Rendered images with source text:
********

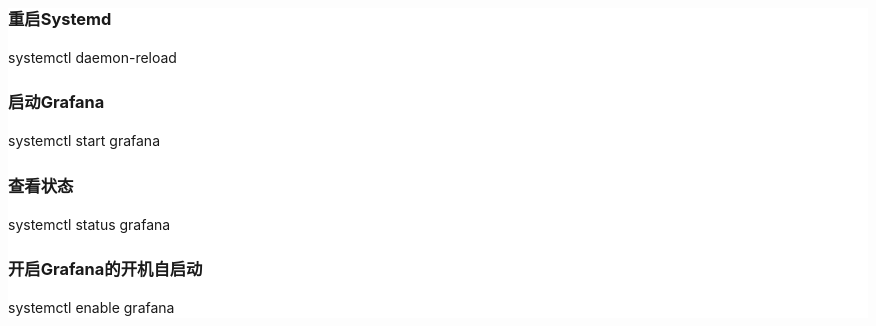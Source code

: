 ### 重启Systemd

systemctl daemon-reload

### 启动Grafana

systemctl start grafana

### 查看状态

systemctl status grafana

### 开启Grafana的开机自启动

systemctl enable grafana


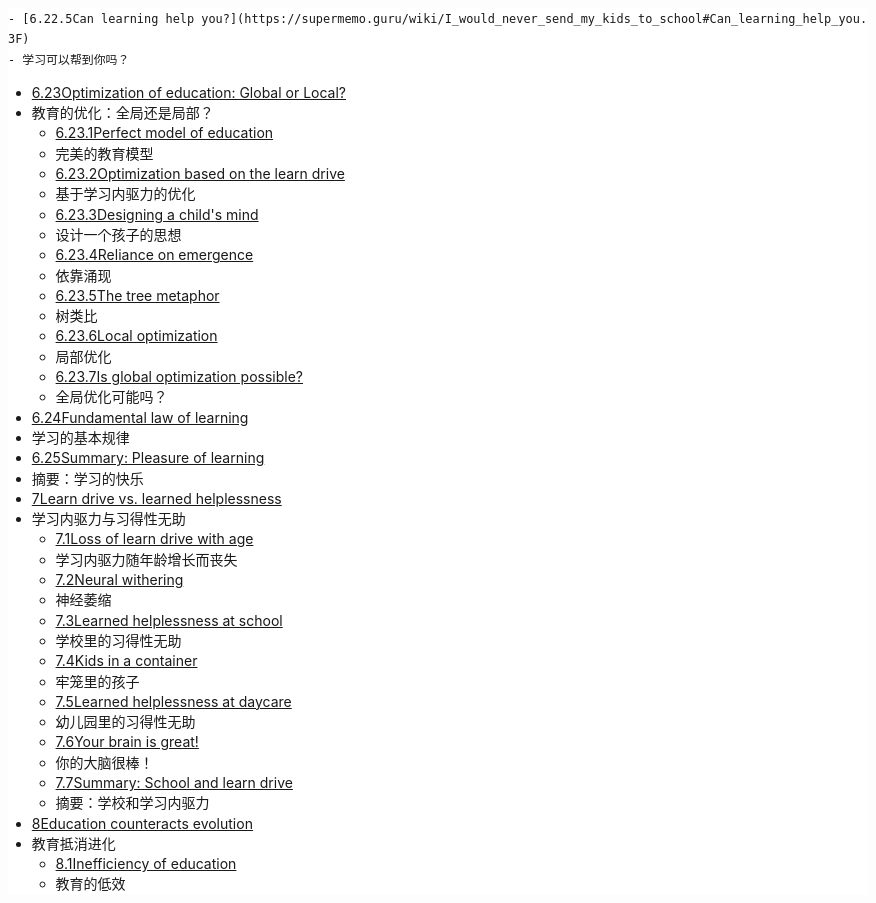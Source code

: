     - [6.22.5Can learning help you?](https://supermemo.guru/wiki/I_would_never_send_my_kids_to_school#Can_learning_help_you.3F)
    - 学习可以帮到你吗？
  - [6.23Optimization of education: Global or Local?](https://supermemo.guru/wiki/I_would_never_send_my_kids_to_school#Optimization_of_education:_Global_or_Local.3F)
  - 教育的优化：全局还是局部？
    - [6.23.1Perfect model of education](https://supermemo.guru/wiki/I_would_never_send_my_kids_to_school#Perfect_model_of_education)
    - 完美的教育模型
    - [6.23.2Optimization based on the learn drive](https://supermemo.guru/wiki/I_would_never_send_my_kids_to_school#Optimization_based_on_the_learn_drive)
    - 基于学习内驱力的优化
    - [6.23.3Designing a child's mind](https://supermemo.guru/wiki/I_would_never_send_my_kids_to_school#Designing_a_child.27s_mind)
    - 设计一个孩子的思想
    - [6.23.4Reliance on emergence](https://supermemo.guru/wiki/I_would_never_send_my_kids_to_school#Reliance_on_emergence)
    - 依靠涌现
    - [6.23.5The tree metaphor](https://supermemo.guru/wiki/I_would_never_send_my_kids_to_school#The_tree_metaphor)
    - 树类比
    - [6.23.6Local optimization](https://supermemo.guru/wiki/I_would_never_send_my_kids_to_school#Local_optimization)
    - 局部优化
    - [6.23.7Is global optimization possible?](https://supermemo.guru/wiki/I_would_never_send_my_kids_to_school#Is_global_optimization_possible.3F)
    - 全局优化可能吗？
  - [6.24Fundamental law of learning](https://supermemo.guru/wiki/I_would_never_send_my_kids_to_school#Fundamental_law_of_learning_2)
  - 学习的基本规律
  - [6.25Summary: Pleasure of learning](https://supermemo.guru/wiki/I_would_never_send_my_kids_to_school#Summary:_Pleasure_of_learning)
  - 摘要：学习的快乐
- [7Learn drive vs. learned helplessness](https://supermemo.guru/wiki/I_would_never_send_my_kids_to_school#Learn_drive_vs._learned_helplessness)
- 学习内驱力与习得性无助
  - [7.1Loss of learn drive with age](https://supermemo.guru/wiki/I_would_never_send_my_kids_to_school#Loss_of_learn_drive_with_age)
  - 学习内驱力随年龄增长而丧失
  - [7.2Neural withering](https://supermemo.guru/wiki/I_would_never_send_my_kids_to_school#Neural_withering)
  - 神经萎缩
  - [7.3Learned helplessness at school](https://supermemo.guru/wiki/I_would_never_send_my_kids_to_school#Learned_helplessness_at_school)
  - 学校里的习得性无助
  - [7.4Kids in a container](https://supermemo.guru/wiki/I_would_never_send_my_kids_to_school#Kids_in_a_container)
  - 牢笼里的孩子
  - [7.5Learned helplessness at daycare](https://supermemo.guru/wiki/I_would_never_send_my_kids_to_school#Learned_helplessness_at_daycare)
  - 幼儿园里的习得性无助
  - [7.6Your brain is great!](https://supermemo.guru/wiki/I_would_never_send_my_kids_to_school#Your_brain_is_great.21)
  - 你的大脑很棒！
  - [7.7Summary: School and learn drive](https://supermemo.guru/wiki/I_would_never_send_my_kids_to_school#Summary:_School_and_learn_drive)
  - 摘要：学校和学习内驱力
- [8Education counteracts evolution](https://supermemo.guru/wiki/I_would_never_send_my_kids_to_school#Education_counteracts_evolution)
- 教育抵消进化
  - [8.1Inefficiency of education](https://supermemo.guru/wiki/I_would_never_send_my_kids_to_school#Inefficiency_of_education)
  - 教育的低效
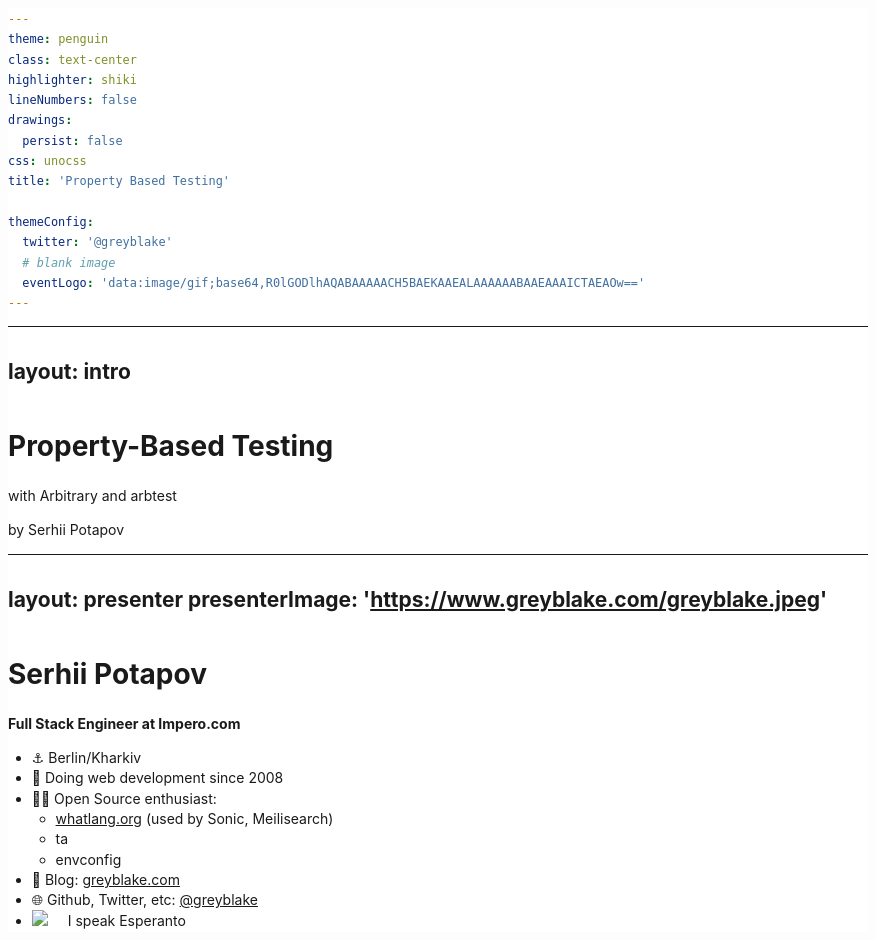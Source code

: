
 ```yaml
---
theme: penguin
class: text-center
highlighter: shiki
lineNumbers: false
drawings:
  persist: false
css: unocss
title: 'Property Based Testing'

themeConfig:
  twitter: '@greyblake'
  # blank image
  eventLogo: 'data:image/gif;base64,R0lGODlhAQABAAAAACH5BAEKAAEALAAAAAABAAEAAAICTAEAOw=='
---
```


---
layout: intro
---

# Property-Based Testing


with Arbitrary and arbtest


by Serhii Potapov







---
layout: presenter
presenterImage: 'https://www.greyblake.com/greyblake.jpeg'
---

# Serhii Potapov

**Full Stack Engineer at Impero.com**

<v-clicks>

* ⚓ Berlin/Kharkiv
* 🧔 Doing web development since 2008
* 🧑‍💻 Open Source enthusiast:
  * <a href="https://whatlang.org">whatlang.org</a> (used by Sonic, Meilisearch)
  * ta
  * envconfig
* 📝 Blog: <a href="https://greyblake.com">greyblake.com</a>
* 🌐 Github, Twitter, etc: <a href="https://twitter.com/greyblake">@greyblake</a>
* <img src="https://upload.wikimedia.org/wikipedia/commons/f/f5/Flag_of_Esperanto.svg" width="32" style="display: inline-block"/> I speak Esperanto
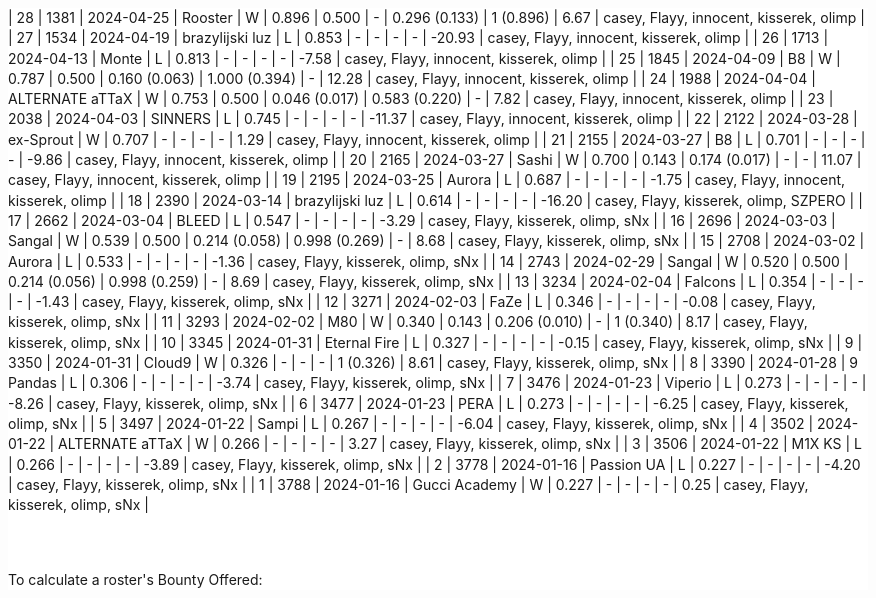 |           28 |     1381 | 2024-04-25 | Rooster           | W   | 0.896      | 0.500        | -                | 0.296 (0.133)    | 1 (0.896) |     6.67 | casey, Flayy, innocent, kisserek, olimp |
|           27 |     1534 | 2024-04-19 | brazylijski luz   | L   | 0.853      | -            | -                | -                | -         |   -20.93 | casey, Flayy, innocent, kisserek, olimp |
|           26 |     1713 | 2024-04-13 | Monte             | L   | 0.813      | -            | -                | -                | -         |    -7.58 | casey, Flayy, innocent, kisserek, olimp |
|           25 |     1845 | 2024-04-09 | B8                | W   | 0.787      | 0.500        | 0.160 (0.063)    | 1.000 (0.394)    | -         |    12.28 | casey, Flayy, innocent, kisserek, olimp |
|           24 |     1988 | 2024-04-04 | ALTERNATE aTTaX   | W   | 0.753      | 0.500        | 0.046 (0.017)    | 0.583 (0.220)    | -         |     7.82 | casey, Flayy, innocent, kisserek, olimp |
|           23 |     2038 | 2024-04-03 | SINNERS           | L   | 0.745      | -            | -                | -                | -         |   -11.37 | casey, Flayy, innocent, kisserek, olimp |
|           22 |     2122 | 2024-03-28 | ex-Sprout         | W   | 0.707      | -            | -                | -                | -         |     1.29 | casey, Flayy, innocent, kisserek, olimp |
|           21 |     2155 | 2024-03-27 | B8                | L   | 0.701      | -            | -                | -                | -         |    -9.86 | casey, Flayy, innocent, kisserek, olimp |
|           20 |     2165 | 2024-03-27 | Sashi             | W   | 0.700      | 0.143        | 0.174 (0.017)    | -                | -         |    11.07 | casey, Flayy, innocent, kisserek, olimp |
|           19 |     2195 | 2024-03-25 | Aurora            | L   | 0.687      | -            | -                | -                | -         |    -1.75 | casey, Flayy, innocent, kisserek, olimp |
|           18 |     2390 | 2024-03-14 | brazylijski luz   | L   | 0.614      | -            | -                | -                | -         |   -16.20 | casey, Flayy, kisserek, olimp, SZPERO   |
|           17 |     2662 | 2024-03-04 | BLEED             | L   | 0.547      | -            | -                | -                | -         |    -3.29 | casey, Flayy, kisserek, olimp, sNx      |
|           16 |     2696 | 2024-03-03 | Sangal            | W   | 0.539      | 0.500        | 0.214 (0.058)    | 0.998 (0.269)    | -         |     8.68 | casey, Flayy, kisserek, olimp, sNx      |
|           15 |     2708 | 2024-03-02 | Aurora            | L   | 0.533      | -            | -                | -                | -         |    -1.36 | casey, Flayy, kisserek, olimp, sNx      |
|           14 |     2743 | 2024-02-29 | Sangal            | W   | 0.520      | 0.500        | 0.214 (0.056)    | 0.998 (0.259)    | -         |     8.69 | casey, Flayy, kisserek, olimp, sNx      |
|           13 |     3234 | 2024-02-04 | Falcons           | L   | 0.354      | -            | -                | -                | -         |    -1.43 | casey, Flayy, kisserek, olimp, sNx      |
|           12 |     3271 | 2024-02-03 | FaZe              | L   | 0.346      | -            | -                | -                | -         |    -0.08 | casey, Flayy, kisserek, olimp, sNx      |
|           11 |     3293 | 2024-02-02 | M80               | W   | 0.340      | 0.143        | 0.206 (0.010)    | -                | 1 (0.340) |     8.17 | casey, Flayy, kisserek, olimp, sNx      |
|           10 |     3345 | 2024-01-31 | Eternal Fire      | L   | 0.327      | -            | -                | -                | -         |    -0.15 | casey, Flayy, kisserek, olimp, sNx      |
|            9 |     3350 | 2024-01-31 | Cloud9            | W   | 0.326      | -            | -                | -                | 1 (0.326) |     8.61 | casey, Flayy, kisserek, olimp, sNx      |
|            8 |     3390 | 2024-01-28 | 9 Pandas          | L   | 0.306      | -            | -                | -                | -         |    -3.74 | casey, Flayy, kisserek, olimp, sNx      |
|            7 |     3476 | 2024-01-23 | Viperio           | L   | 0.273      | -            | -                | -                | -         |    -8.26 | casey, Flayy, kisserek, olimp, sNx      |
|            6 |     3477 | 2024-01-23 | PERA              | L   | 0.273      | -            | -                | -                | -         |    -6.25 | casey, Flayy, kisserek, olimp, sNx      |
|            5 |     3497 | 2024-01-22 | Sampi             | L   | 0.267      | -            | -                | -                | -         |    -6.04 | casey, Flayy, kisserek, olimp, sNx      |
|            4 |     3502 | 2024-01-22 | ALTERNATE aTTaX   | W   | 0.266      | -            | -                | -                | -         |     3.27 | casey, Flayy, kisserek, olimp, sNx      |
|            3 |     3506 | 2024-01-22 | M1X KS            | L   | 0.266      | -            | -                | -                | -         |    -3.89 | casey, Flayy, kisserek, olimp, sNx      |
|            2 |     3778 | 2024-01-16 | Passion UA        | L   | 0.227      | -            | -                | -                | -         |    -4.20 | casey, Flayy, kisserek, olimp, sNx      |
|            1 |     3788 | 2024-01-16 | Gucci Academy     | W   | 0.227      | -            | -                | -                | -         |     0.25 | casey, Flayy, kisserek, olimp, sNx      |

<br />
<span id="table2"></span><br />
To calculate a roster's Bounty Offered:<br />

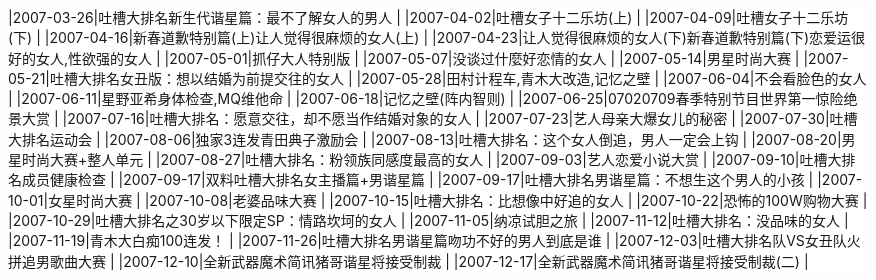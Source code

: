 |2007-03-26|吐槽大排名新生代谐星篇：最不了解女人的男人  |
|2007-04-02|吐槽女子十二乐坊(上)  |
|2007-04-09|吐槽女子十二乐坊(下)  |
|2007-04-16|新春道歉特别篇(上)让人觉得很麻烦的女人(上)  |
|2007-04-23|让人觉得很麻烦的女人(下)新春道歉特别篇(下)恋爱运很好的女人,性欲强的女人  |
|2007-05-01|抓仔大人特别版  |
|2007-05-07|没谈过什麼好恋情的女人  |
|2007-05-14|男星时尚大赛  |
|2007-05-21|吐槽大排名女丑版：想以结婚为前提交往的女人  |
|2007-05-28|田村计程车,青木大改造,记忆之壁  |
|2007-06-04|不会看脸色的女人  |
|2007-06-11|星野亚希身体检查,MQ维他命  |
|2007-06-18|记忆之壁(阵内智则)  |
|2007-06-25|07020709春季特别节目世界第一惊险绝景大赏  |
|2007-07-16|吐槽大排名：愿意交往，却不愿当作结婚对象的女人  |
|2007-07-23|艺人母亲大爆女儿的秘密  |
|2007-07-30|吐槽大排名运动会  |
|2007-08-06|独家3连发青田典子激励会  |
|2007-08-13|吐槽大排名：这个女人倒追，男人一定会上钩  |
|2007-08-20|男星时尚大赛+整人单元  |
|2007-08-27|吐槽大排名：粉领族同感度最高的女人  |
|2007-09-03|艺人恋爱小说大赏  |
|2007-09-10|吐槽大排名成员健康检查  |
|2007-09-17|双料吐槽大排名女主播篇+男谐星篇  |
|2007-09-17|吐槽大排名男谐星篇：不想生这个男人的小孩  |
|2007-10-01|女星时尚大赛  |
|2007-10-08|老婆品味大赛  |
|2007-10-15|吐槽大排名：比想像中好追的女人  |
|2007-10-22|恐怖的100W购物大赛  |
|2007-10-29|吐槽大排名之30岁以下限定SP：情路坎坷的女人  |
|2007-11-05|纳凉试胆之旅  |
|2007-11-12|吐槽大排名：没品味的女人  |
|2007-11-19|青木大白痴100连发！  |
|2007-11-26|吐槽大排名男谐星篇吻功不好的男人到底是谁  |
|2007-12-03|吐槽大排名队VS女丑队火拼追男歌曲大赛  |
|2007-12-10|全新武器魔术简讯猪哥谐星将接受制裁  |
|2007-12-17|全新武器魔术简讯猪哥谐星将接受制裁(二)  |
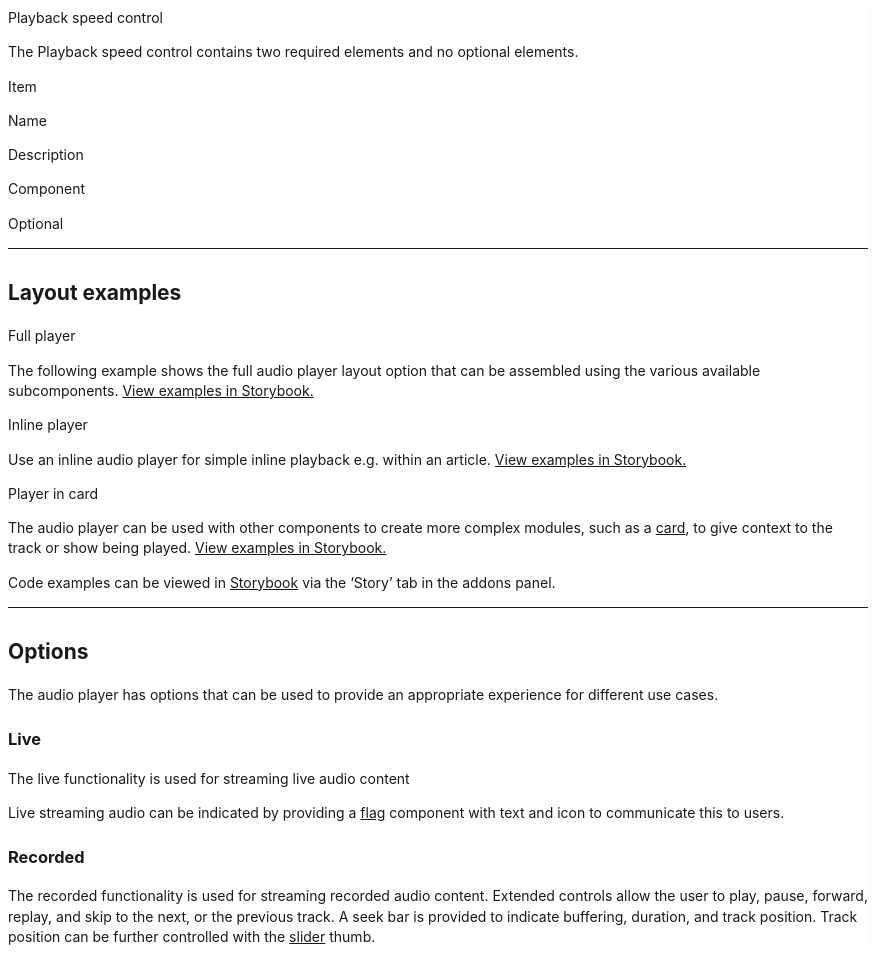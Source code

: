 Playback speed control

The Playback speed control contains two required elements and no optional elements.

Item

Name

Description

Component

Optional

* * *

Layout examples
---------------

Full player

The following example shows the full audio player layout option that can be assembled using the various available subcomponents. [View examples in Storybook.](https://storybook.newskit.co.uk/?path=/docs/components-audio-player-composable--story-audio-player)

Inline player

Use an inline audio player for simple inline playback e.g. within an article. [View examples in Storybook.](https://storybook.newskit.co.uk/?path=/docs/components-audio-player-composable--story-audio-player)

Player in card

The audio player can be used with other components to create more complex modules, such as a [card](/components/card/), to give context to the track or show being played. [View examples in Storybook.](https://storybook.newskit.co.uk/?path=/docs/components-audio-player-composable--story-audio-player)

Code examples can be viewed in [Storybook](https://storybook.newskit.co.uk/?path=/docs/components-audio-player-composable--story-audio-player) via the ‘Story’ tab in the addons panel.

* * *

Options
-------

The audio player has options that can be used to provide an appropriate experience for different use cases.

### Live

The live functionality is used for streaming live audio content  
  
Live streaming audio can be indicated by providing a [flag](/components/flag/) component with text and icon to communicate this to users.

### Recorded

The recorded functionality is used for streaming recorded audio content. Extended controls allow the user to play, pause, forward, replay, and skip to the next, or the previous track. A seek bar is provided to indicate buffering, duration, and track position. Track position can be further controlled with the [slider](/components/slider/) thumb.
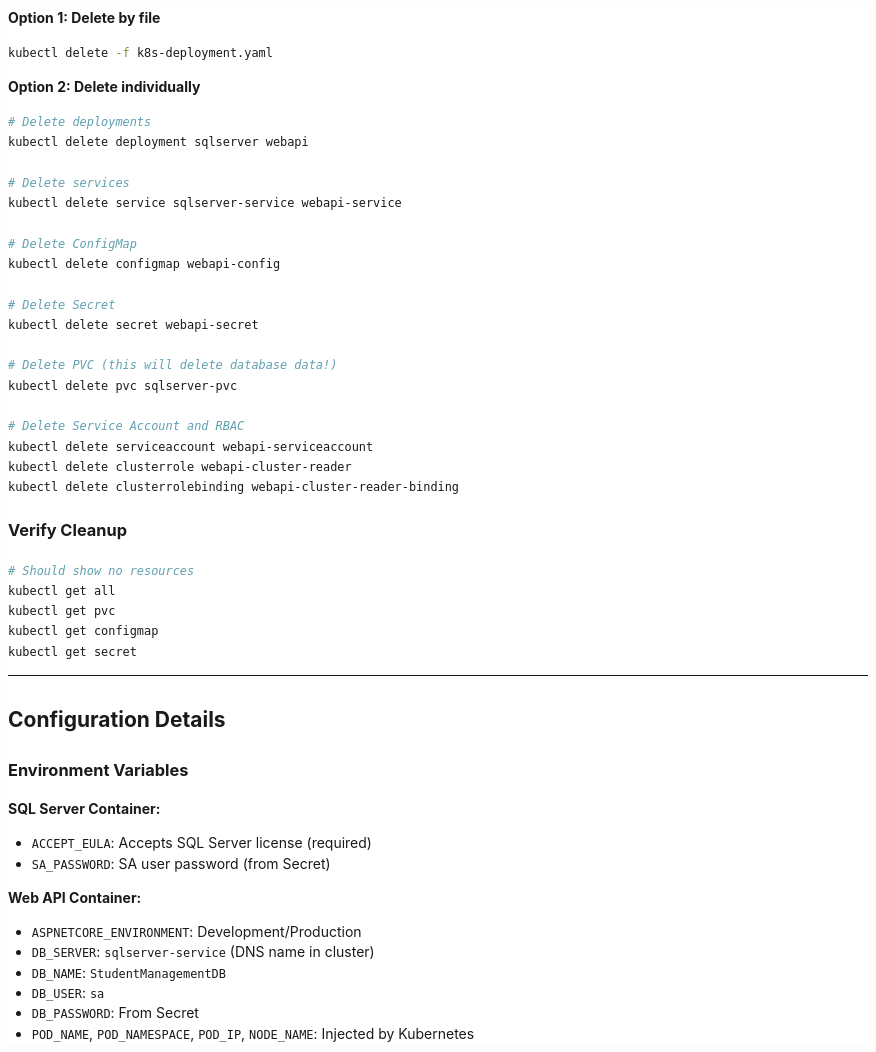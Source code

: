 **Option 1: Delete by file**
```bash
kubectl delete -f k8s-deployment.yaml
```

**Option 2: Delete individually**
```bash
# Delete deployments
kubectl delete deployment sqlserver webapi

# Delete services
kubectl delete service sqlserver-service webapi-service

# Delete ConfigMap
kubectl delete configmap webapi-config

# Delete Secret
kubectl delete secret webapi-secret

# Delete PVC (this will delete database data!)
kubectl delete pvc sqlserver-pvc

# Delete Service Account and RBAC
kubectl delete serviceaccount webapi-serviceaccount
kubectl delete clusterrole webapi-cluster-reader
kubectl delete clusterrolebinding webapi-cluster-reader-binding
```

### Verify Cleanup

```bash
# Should show no resources
kubectl get all
kubectl get pvc
kubectl get configmap
kubectl get secret
```

---

## Configuration Details

### Environment Variables

**SQL Server Container:**
- `ACCEPT_EULA`: Accepts SQL Server license (required)
- `SA_PASSWORD`: SA user password (from Secret)

**Web API Container:**
- `ASPNETCORE_ENVIRONMENT`: Development/Production
- `DB_SERVER`: `sqlserver-service` (DNS name in cluster)
- `DB_NAME`: `StudentManagementDB`
- `DB_USER`: `sa`
- `DB_PASSWORD`: From Secret
- `POD_NAME`, `POD_NAMESPACE`, `POD_IP`, `NODE_NAME`: Injected by Kubernetes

********

= Task to complete =
Show the lines of the records that include the string "记忆之壁".

= Response area =
|2007-05-28|田村计程车,青木大改造,记忆之壁  |
|2007-06-18|记忆之壁(阵内智则)  |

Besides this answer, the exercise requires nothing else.